1 Surprise stimulus from ECB (San Francisco Chronicle) European Central Bank launched an unexpectedly broad array of stimulus measures Thursday aimed at boosting a modest economic recovery in the 19 countries that use the euro and nudging up dangerously low inflation.
The steps, which ranged from interest rate cuts to cheap loans to banks, included several measures many analysts hadn’t anticipated, such as expanding its monthly bond-buying stimulus program to include corporate bonds.
The ECB, the monetary authority for the euro countries, is struggling to raise inflation from a worryingly low annual rate of minus 0.2 percent toward its goal of just under 2 percent, considered healthiest for the economy.
ECB President Mario Draghi said the bank’s decisions at the meeting of its 25-member governing council were the best answer to recent questions about whether central banks were reaching the limits of what they can do.
Laith Khalaf, senior analyst at stockbrokers Hargreaves Lansdown, said the use of ever more unusual stimulus measures was hard to see as positive. He said the fact the ECB is “still pursuing such extreme monetary policy paints a depressing picture of the European economy.” Investors, he adds, “are beginning to question what central banks have left in the locker if the global economy slips back towards recession.”
More economic malaise in Europe is the last thing the global economy needs. The region is a key market for major companies, from automakers Ford and General Motors to technology companies Apple and Samsung. Trouble in Europe would compound woes from slowing growth in many parts of the world, particularly China.

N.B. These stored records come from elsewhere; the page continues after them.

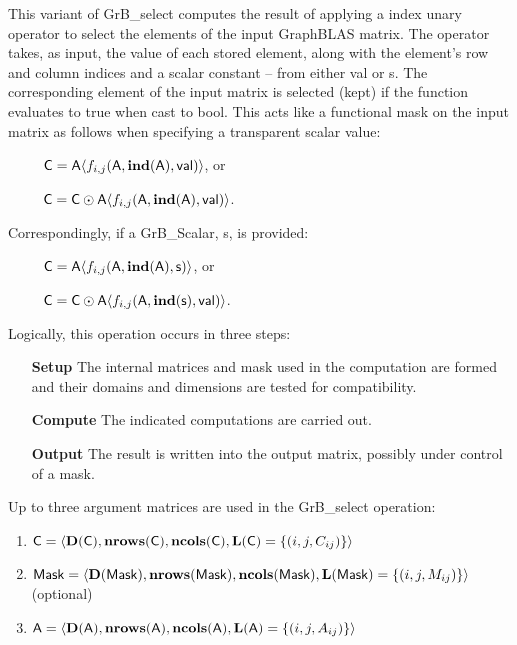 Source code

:This variant of {\sf GrB\_select} computes the result of applying a index unary operator
to select the elements of the input GraphBLAS matrix.  The operator takes, as input,
the value of each stored element, along with the element's row and column indices and a scalar 
constant -- from either {\sf val} or {\sf s}.  The corresponding element of the input matrix is selected (kept)
if the function evaluates to {\sf true} when cast to {\sf bool}.  This acts like a
functional mask on the input matrix as follows when specifying a transparent scalar value:
\begin{itemize}[leftmargin=2.1in]
\item[~] ${\sf C} = {\sf A}\langle f_{i,j}({\sf A}, \bold{ind}({\sf A}), {\sf val})\rangle$, or
\item[~] ${\sf C} = {\sf C} \odot {\sf A}\langle f_{i,j}({\sf A}, \bold{ind}({\sf A}), {\sf val})\rangle$.  
\end{itemize}
{\color{red}
Correspondingly, if a {\sf GrB\_Scalar}, {\sf s}, is provided:
\begin{itemize}[leftmargin=2.1in]
\item[~] ${\sf C} = {\sf A}\langle f_{i,j}({\sf A}, \bold{ind}({\sf A}), {\sf s})\rangle$, or
\item[~] ${\sf C} = {\sf C} \odot {\sf A}\langle f_{i,j}({\sf A}, \bold{ind}({\sf s}), {\sf val})\rangle$.  
\end{itemize}
}

Logically, this operation occurs in three steps:
\begin{enumerate}[leftmargin=0.85in]
\item[\bf Setup] The internal matrices and mask used in the computation are formed 
and their domains and dimensions are tested for compatibility.
\item[\bf Compute] The indicated computations are carried out.
\item[\bf Output] The result is written into the output matrix, possibly under 
control of a mask.
\end{enumerate}

Up to three argument matrices are used in the {\sf GrB\_select} operation:
\begin{enumerate}
    \item ${\sf C} = \langle \bold{D}({\sf C}),\bold{nrows}({\sf C}),
    \bold{ncols}({\sf C}),\bold{L}({\sf C}) = \{(i,j,C_{ij}) \} \rangle$

    \item ${\sf Mask} = \langle \bold{D}({\sf Mask}),\bold{nrows}({\sf Mask}),
    \bold{ncols}({\sf Mask}),\bold{L}({\sf Mask}) = \{(i,j,M_{ij}) \} \rangle$ (optional)

    \item ${\sf A} = \langle \bold{D}({\sf A}),\bold{nrows}({\sf A}),
    \bold{ncols}({\sf A}),\bold{L}({\sf A}) = \{(i,j,A_{ij}) \} \rangle$
\end{enumerate}

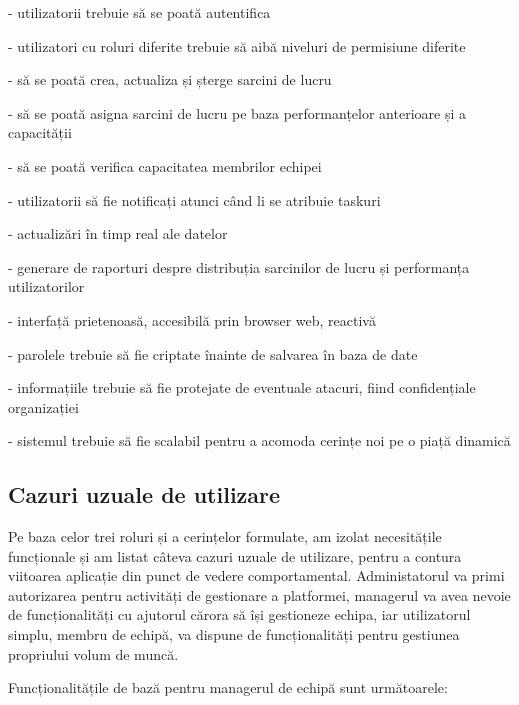 - utilizatorii trebuie să se poată autentifica

- utilizatori cu roluri diferite trebuie să aibă niveluri de permisiune diferite

- să se poată crea, actualiza și șterge sarcini de lucru

- să se poată asigna sarcini de lucru pe baza performanțelor anterioare și a capacității

- să se poată verifica capacitatea membrilor echipei

- utilizatorii să fie notificați atunci când li se atribuie taskuri

- actualizări în timp real ale datelor

- generare de raporturi despre distribuția sarcinilor de lucru și performanța utilizatorilor

- interfață prietenoasă, accesibilă prin browser web, reactivă

- parolele trebuie să fie criptate înainte de salvarea în baza de date

- informațiile trebuie să fie protejate de eventuale atacuri, fiind confidențiale organizației

- sistemul trebuie să fie scalabil pentru a acomoda cerințe noi pe o piață dinamică

\subsection{Cazuri uzuale de utilizare}
Pe baza celor trei roluri și a cerințelor formulate, am izolat necesitățile funcționale și am listat câteva cazuri uzuale de utilizare, pentru a contura viitoarea aplicație din punct de vedere comportamental. Administatorul va primi autorizarea pentru activități de gestionare a platformei, managerul va avea nevoie de funcționalități cu ajutorul cărora să își gestioneze echipa, iar utilizatorul simplu, membru de echipă, va dispune de funcționalități pentru gestiunea propriului volum de muncă.

Funcționalitățile de bază pentru managerul de echipă sunt următoarele:

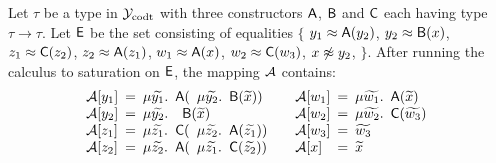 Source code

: \begin{example}
Let $\tau$ be a type in $\mathcal{Y}_{\mathrm{codt}}$ with three constructors $\textsf{A}$, $\textsf{B}$ and $\textsf{C}$ each having type $\tau \rightarrow \tau$.
Let $\mathsf{E}$ be the set consisting of equalities
$\{$
$y_1 \approx \textsf{A}( y_2 )$,
$y_2 \approx \textsf{B}( x )$,
$z_1 \approx \textsf{C}( z_2 )$,
$z_2 \approx \textsf{A}( z_1 )$,
$w_1 \approx \textsf{A}( x )$,
$w_2 \approx \textsf{C}( w_3 )$,
$x \not\approx y_2$,
$\}$.
After running the calculus to saturation on $\mathsf{E}$, the mapping $\mathcal{A}$ contains:
\[\begin{array}{l@{\hspace{.5em}}l@{\hspace{.5em}}l@{\hspace{.5em}}l@{\hspace{.5em}}l@{\hspace{.5em}}l@{\hspace{2.0em}}l@{\hspace{.5em}}l@{\hspace{.5em}}l@{\hspace{.5em}}l@{\hspace{.5em}}l@{\hspace{.5em}}l@{\hspace{.5em}}l}
\Val \ec{y_1} & = & \mu {\Varec{y_1}}. & \const{A}( & \mu {\Varec{y_2}}. & \const{B}( {\Varec{x}} ) ) &
\Val \ec{w_1} & = & \mu {\Varec{w_1}}. & \const{A}( {\Varec{x}} )      & \\ 
\Val \ec{y_2} & = & \mu {\Varec{y_2}}. & \multicolumn{2}{l}{\const{B}( {\Varec{x}} )}      & &
\Val \ec{w_2} & = & \mu {\Varec{w_2}}. & \const{C}( {\Varec{w_3}} ) \\
\Val \ec{z_1} & = & \mu {\Varec{z_1}}. & \const{C}( & \mu {\Varec{z_2}}. & \const{A}( {\Varec{z_1}} ) ) &
\Val \ec{w_3} & = & {\Varec{w_3}} \\
\Val \ec{z_2} & = & \mu {\Varec{z_2}}. & \const{A}( & \mu {\Varec{z_1}}. & \const{C}( {\Varec{z_2}} ) ) & 
\Val \ec{x} & = & {\Varec{x}} \\
\end{array}\]


\end{example}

Here’s what the ECB did: It cut its main benchmark rate to zero from 0.05 percent. Lowered the rate on deposits from commercial banks at the central bank to minus 0.40 percent from minus 0.30 percent, an unconventional move aimed at pushing banks to lend rather than hoard cash. Boosted its monthly bond purchases to 80 billion euros ($88 billion) from 60 billion euros, pushing more newly printed money into the economy
2 Interest rates in wonderland (Andrew Walker on BBC) The global financial system is venturing further into the bizarre world of negative interest rates. Let’s call it Alice in Financial Wonderland. On Thursday the European Central Bank took additional steps to stimulate the eurozone economy, including a further cut in an interest rate that is already below zero. Why is this so odd?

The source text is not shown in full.